The ragtag group of has-beens and hopefuls in Trouble with the Curve would likely share Giamatti’s sentiment. No matter what illnesses or impediments come their way, they cannot let go of the sound of the bat hitting the ball. Seventy-something Atlanta Braves scout Gus Lobel (Clint Eastwood) is going blind, relying on his wits and a magnifying glass to hang onto his job, while former MLB pitcher Johnny Flanagan (Justin Timberlake) seeks to rebrand himself as a broadcaster for the Boston Red Sox after an injury. It is hard to dislike a movie that makes an odd couple out of stars as disparate as Eastwood and Timberlake—Dirty Harry and Sean Parker—and the incongruous pairing is one of the freshest touches in the debut of director Robert Lorenz (a longtime producer for Eastwood).

In Randy Brown’s so-so script, characters of all ages are scrambling for security and status, including Gus’s ambitious lawyer daughter Mickey (Amy Adams), who is hoping to be made a junior partner at her firm.
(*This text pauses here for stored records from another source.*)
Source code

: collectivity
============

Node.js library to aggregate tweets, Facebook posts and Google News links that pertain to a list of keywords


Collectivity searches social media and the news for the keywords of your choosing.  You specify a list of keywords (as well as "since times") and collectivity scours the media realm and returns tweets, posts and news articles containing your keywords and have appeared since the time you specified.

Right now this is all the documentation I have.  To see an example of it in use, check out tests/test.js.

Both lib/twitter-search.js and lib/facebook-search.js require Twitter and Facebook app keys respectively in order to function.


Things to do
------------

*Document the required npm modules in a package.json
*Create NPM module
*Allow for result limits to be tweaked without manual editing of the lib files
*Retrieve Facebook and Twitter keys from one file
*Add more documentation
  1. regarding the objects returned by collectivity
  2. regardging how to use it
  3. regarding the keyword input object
One of the film’s strengths is its willingness to let Gus, Johnny, and Mickey appear weak or desperate. In the Braves’ front office, peopled largely by callow jocks who lean on computer programs rather than firsthand observation to evaluate talent, Gus is mocked as outmoded. Even his old friend Pete (an amiable, mustachioed John Goodman) wonders if something is wrong when he stops by Gus’s house one morning and observes him mistakenly paying the pizza delivery boy with a $50 bill instead of a $20. The look on Goodman’s face suggests he fears something far worse than failing vision: is Gus going senile? When Pete recruits Mickey to look out for her father out on an important scouting trip in North Carolina, his request has all of the subtlety of an intervention.
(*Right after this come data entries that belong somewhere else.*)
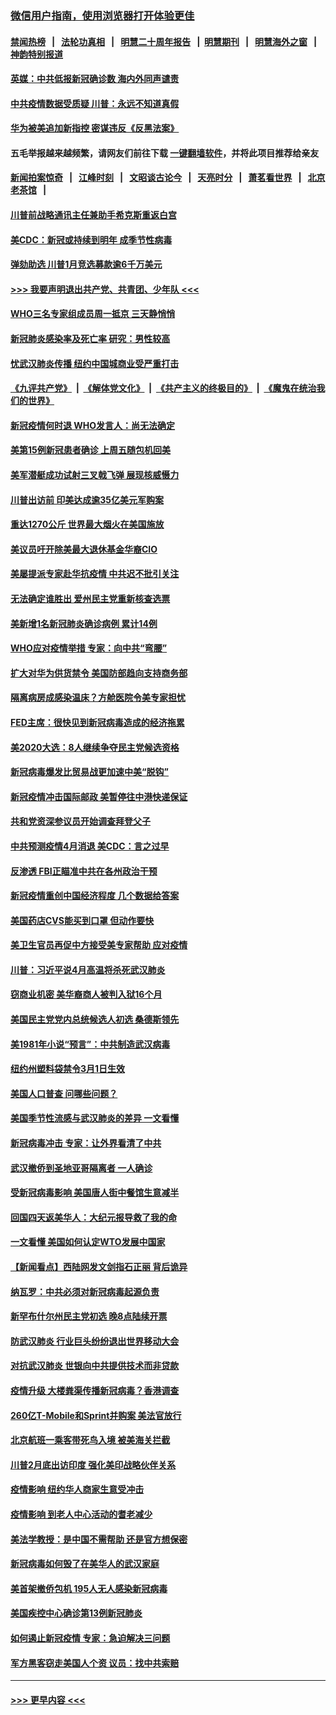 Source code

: ### [微信用户指南，使用浏览器打开体验更佳](https://github.com/gfw-breaker/banned-news1/blob/master/indexes/wechat-guide.md?t=0)
#### [禁闻热榜](热点新闻.md?t=0)  &nbsp;&nbsp;|&nbsp;&nbsp; [法轮功真相](https://github.com/gfw-breaker/truth/blob/master/README.md?t=0) &nbsp;&nbsp;|&nbsp;&nbsp; [明慧二十周年报告](https://github.com/gfw-breaker/mh-reports/blob/master/README.md?t=0) &nbsp;&nbsp;|&nbsp;&nbsp;[明慧期刊](https://github.com/gfw-breaker/mh-qikan) &nbsp;&nbsp;|&nbsp;&nbsp; [明慧海外之窗](https://github.com/gfw-breaker/mh-news/blob/master/README.md?t=0) &nbsp;&nbsp;|&nbsp;&nbsp; [神韵特别报道](https://github.com/gfw-breaker/mh-news/blob/master/shenyun.md?t=0)
#### [英媒：中共低报新冠确诊数 海内外同声谴责](../pages/nsc412/n11867421.md?t=02141244) 
#### [中共疫情数据受质疑 川普：永远不知道真假](../pages/nsc412/n11867195.md?t=02141244) 
#### [华为被美追加新指控 密谋违反《反黑法案》](../pages/nsc412/n11867191.md?t=02141244) 
#### 五毛举报越来越频繁，请网友们前往下载 [一键翻墙软件](https://github.com/gfw-breaker/ssr-accounts)，并将此项目推荐给亲友
#### [新闻拍案惊奇](https://github.com/gfw-breaker/banned-news1/blob/master/pages/link4.md) &nbsp;&nbsp;|&nbsp;&nbsp; [江峰时刻](https://github.com/gfw-breaker/banned-news1/blob/master/pages/link4.md) &nbsp;&nbsp;|&nbsp;&nbsp; [文昭谈古论今](https://github.com/gfw-breaker/banned-news1/blob/master/pages/link4.md) &nbsp;&nbsp;|&nbsp;&nbsp; [天亮时分](https://github.com/gfw-breaker/banned-news1/blob/master/pages/link4.md) &nbsp;&nbsp;|&nbsp;&nbsp; [萧茗看世界](https://github.com/gfw-breaker/banned-news1/blob/master/pages/link4.md) &nbsp;&nbsp;|&nbsp;&nbsp; [北京老茶馆](https://github.com/gfw-breaker/banned-news1/blob/master/pages/link4.md) &nbsp;&nbsp;|&nbsp;&nbsp; 
#### [川普前战略通讯主任兼助手希克斯重返白宫](../pages/nsc412/n11867104.md?t=02141244) 
#### [美CDC：新冠或持续到明年 成季节性病毒](../pages/nsc412/n11867279.md?t=02141244) 
#### [弹劾助选 川普1月竞选募款逾6千万美元](../pages/nsc412/n11866950.md?t=02141244) 
#### [>>> 我要声明退出共产党、共青团、少年队 <<<](https://github.com/begood0513/goodnews/blob/master/quit/letter.md) 
#### [WHO三名专家组成员周一抵京 三天静悄悄](../pages/nsc412/n11866947.md?t=02141244) 
#### [新冠肺炎感染率及死亡率 研究：男性较高](../pages/nsc412/n11866956.md?t=02141244) 
#### [忧武汉肺炎传播 纽约中国城商业受严重打击](../pages/nsc412/n11866902.md?t=02141244) 
#### [《九评共产党》](https://github.com/begood0513/9ping.md/blob/master/README.md) &nbsp;|&nbsp; [《解体党文化》](../../../../jtdwh.md/blob/master/README.md)  &nbsp;|&nbsp; [《共产主义的终极目的》](../../../../gczydzjmd.md/blob/master/README.md) &nbsp;|&nbsp; [《魔鬼在统治我们的世界》](../../../../mgztzwmdsj.md/blob/master/README.md) 
#### [新冠疫情何时退 WHO发言人：尚无法确定](../pages/nsc412/n11866864.md?t=02141244) 
#### [美第15例新冠患者确诊 上周五随包机回美](../pages/nsc412/n11866852.md?t=02141244) 
#### [美军潜艇成功试射三叉戟飞弹 展现核威慑力](../pages/nsc412/n11866046.md?t=02141244) 
#### [川普出访前 印美达成逾35亿美元军购案](../pages/nsc412/n11865444.md?t=02141244) 
#### [重达1270公斤 世界最大烟火在美国施放](../pages/nsc412/n11865198.md?t=02141244) 
#### [美议员吁开除美最大退休基金华裔CIO](../pages/nsc412/n11865230.md?t=02141244) 
#### [美屡提派专家赴华抗疫情 中共迟不批引关注](../pages/nsc412/n11864719.md?t=02141244) 
#### [无法确定谁胜出 爱州民主党重新核查选票](../pages/nsc412/n11864830.md?t=02141244) 
#### [美新增1名新冠肺炎确诊病例 累计14例](../pages/nsc412/n11864893.md?t=02141244) 
#### [WHO应对疫情举措 专家：向中共“弯腰”](../pages/nsc412/n11864727.md?t=02141244) 
#### [扩大对华为供货禁令 美国防部趋向支持商务部](../pages/nsc412/n11864773.md?t=02141244) 
#### [隔离病房成感染温床？方舱医院令美专家担忧](../pages/nsc412/n11864575.md?t=02141244) 
#### [FED主席：很快见到新冠病毒造成的经济拖累](../pages/nsc412/n11864507.md?t=02141244) 
#### [美2020大选：8人继续争夺民主党候选资格](../pages/nsc412/n11864327.md?t=02141244) 
#### [新冠病毒爆发比贸易战更加速中美“脱钩”](../pages/nsc412/n11864470.md?t=02141244) 
#### [新冠疫情冲击国际邮政 美暂停往中港快递保证](../pages/nsc412/n11864207.md?t=02141244) 
#### [共和党资深参议员开始调查拜登父子](../pages/nsc412/n11863984.md?t=02141244) 
#### [中共预测疫情4月消退 美CDC：言之过早](../pages/nsc412/n11864310.md?t=02141244) 
#### [反渗透 FBI正瞄准中共在各州政治干预](../pages/nsc412/n11864300.md?t=02141244) 
#### [新冠疫情重创中国经济程度 几个数据给答案](../pages/nsc412/n11864203.md?t=02141244) 
#### [美国药店CVS能买到口罩 但动作要快](../pages/nsc412/n11862438.md?t=02141244) 
#### [美卫生官员再促中方接受美专家帮助 应对疫情](../pages/nsc412/n11864043.md?t=02141244) 
#### [川普：习近平说4月高温将杀死武汉肺炎](../pages/nsc412/n11860814.md?t=02141244) 
#### [窃商业机密 美华裔商人被判入狱16个月](../pages/nsc412/n11863911.md?t=02141244) 
#### [美国民主党党内总统候选人初选 桑德斯领先](../pages/nsc412/n11863475.md?t=02141244) 
#### [美1981年小说“预言”：中共制造武汉病毒](../pages/nsc412/n11863306.md?t=02141244) 
#### [纽约州塑料袋禁令3月1日生效](../pages/nsc412/n11862832.md?t=02141244) 
#### [美国人口普查  问哪些问题？](../pages/nsc412/n11862808.md?t=02141244) 
#### [美国季节性流感与武汉肺炎的差异 一文看懂](../pages/nsc412/n11862428.md?t=02141244) 
#### [新冠病毒冲击 专家：让外界看清了中共](../pages/nsc412/n11862280.md?t=02141244) 
#### [武汉撤侨到圣地亚哥隔离者 一人确诊](../pages/nsc412/n11862460.md?t=02141244) 
#### [受新冠病毒影响 美国唐人街中餐馆生意减半](../pages/nsc412/n11861940.md?t=02141244) 
#### [回国四天返美华人：大纪元报导救了我的命](../pages/nsc412/n11862181.md?t=02141244) 
#### [一文看懂 美国如何认定WTO发展中国家](../pages/nsc412/n11862051.md?t=02141244) 
#### [【新闻看点】西陆网发文剑指石正丽 背后诡异](../pages/nsc412/n11861792.md?t=02141244) 
#### [纳瓦罗：中共必须对新冠病毒起源负责](../pages/nsc412/n11861810.md?t=02141244) 
#### [新罕布什尔州民主党初选 晚8点陆续开票](../pages/nsc412/n11861872.md?t=02141244) 
#### [防武汉肺炎 行业巨头纷纷退出世界移动大会](../pages/nsc412/n11861795.md?t=02141244) 
#### [对抗武汉肺炎 世银向中共提供技术而非贷款](../pages/nsc412/n11861652.md?t=02141244) 
#### [疫情升级 大楼粪渠传播新冠病毒？香港调查](../pages/nsc412/n11861556.md?t=02141244) 
#### [260亿T-Mobile和Sprint并购案 美法官放行](../pages/nsc412/n11861511.md?t=02141244) 
#### [北京航班一乘客带死鸟入境 被美海关拦截](../pages/nsc412/n11861317.md?t=02141244) 
#### [川普2月底出访印度 强化美印战略伙伴关系](../pages/nsc412/n11860557.md?t=02141244) 
#### [疫情影响  纽约华人商家生意受冲击](../pages/nsc412/n11860284.md?t=02141244) 
#### [疫情影响  到老人中心活动的耆老减少](../pages/nsc412/n11860199.md?t=02141244) 
#### [美法学教授：是中国不需帮助 还是官方想保密](../pages/nsc412/n11859492.md?t=02141244) 
#### [新冠病毒如何毁了在美华人的武汉家庭](../pages/nsc412/n11859524.md?t=02141244) 
#### [美首架撤侨包机 195人无人感染新冠病毒](../pages/nsc412/n11859908.md?t=02141244) 
#### [美国疾控中心确诊第13例新冠肺炎](../pages/nsc412/n11859966.md?t=02141244) 
#### [如何遏止新冠疫情 专家：急迫解决三问题](../pages/nsc412/n11859685.md?t=02141244) 
#### [军方黑客窃走美国人个资 议员：找中共索赔](../pages/nsc412/n11859371.md?t=02141244) 

----
#### [ >>> 更早内容 <<< ](../indexes/nsc412-earlier.md)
The pleasure of Trouble with the Curve is not only that Gus will prove the doubters wrong but that he does not care how he is perceived. If he really is not as far gone as Pete and Mickey suspect, what is the harm in their thinking he is? He will get the last laugh, but in the meantime he has no patience for keeping up appearances, unashamed even when he wrecks his car. (Asked the next morning why he has a conspicuous bandage on his cheek, he says with a straight face that he cut himself shaving.) Eastwood’s remarkably open performance (one scene features him tenderly singing “You Are My Sunshine” a capella) suggests that he shares Gus’s wily indifference to others’ opinions, as does his shrug of a response to the humorless criticism he received following his charming, personal speech at the Republican National Convention.
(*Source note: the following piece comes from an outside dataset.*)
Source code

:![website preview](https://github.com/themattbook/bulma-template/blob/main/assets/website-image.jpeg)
In fact, Trouble with the Curve reflects its star’s gently libertarian disposition. When Mickey tries to mother Gus—helping him with the keys to his motel room or throwing out a hamburger patty he has overcooked—he recoils, all but saying, “Don’t tread on me.” Gus is affronted, too, when the Braves, having learned of his vision problem, suggest he retire and begin drawing a pension. Such gestures are meant to be helpful, but they are bathed in condescension. At the same time, Gus accepts Mickey’s assistance in scouting the presumptive top draft pick because she acts like she’s just . . . chipping in. The film’s politics, such as they are, are not doctrinaire.

Lorenz inherited most of his boss’s usual crew, including cinematographer Tom Stern and editors Joel Cox and Gary Roach, and the result is an unusually well-produced first film. Lorenz has a sure sense of comedy, too, eliciting amusing supporting performances from the reptilian Matthew Lillard (as a go-getting Braves scout) and Joe Massingill (as the draft pick, a misogynistic, self-regarding oaf who calls to mind the wrestler Gorgeous George).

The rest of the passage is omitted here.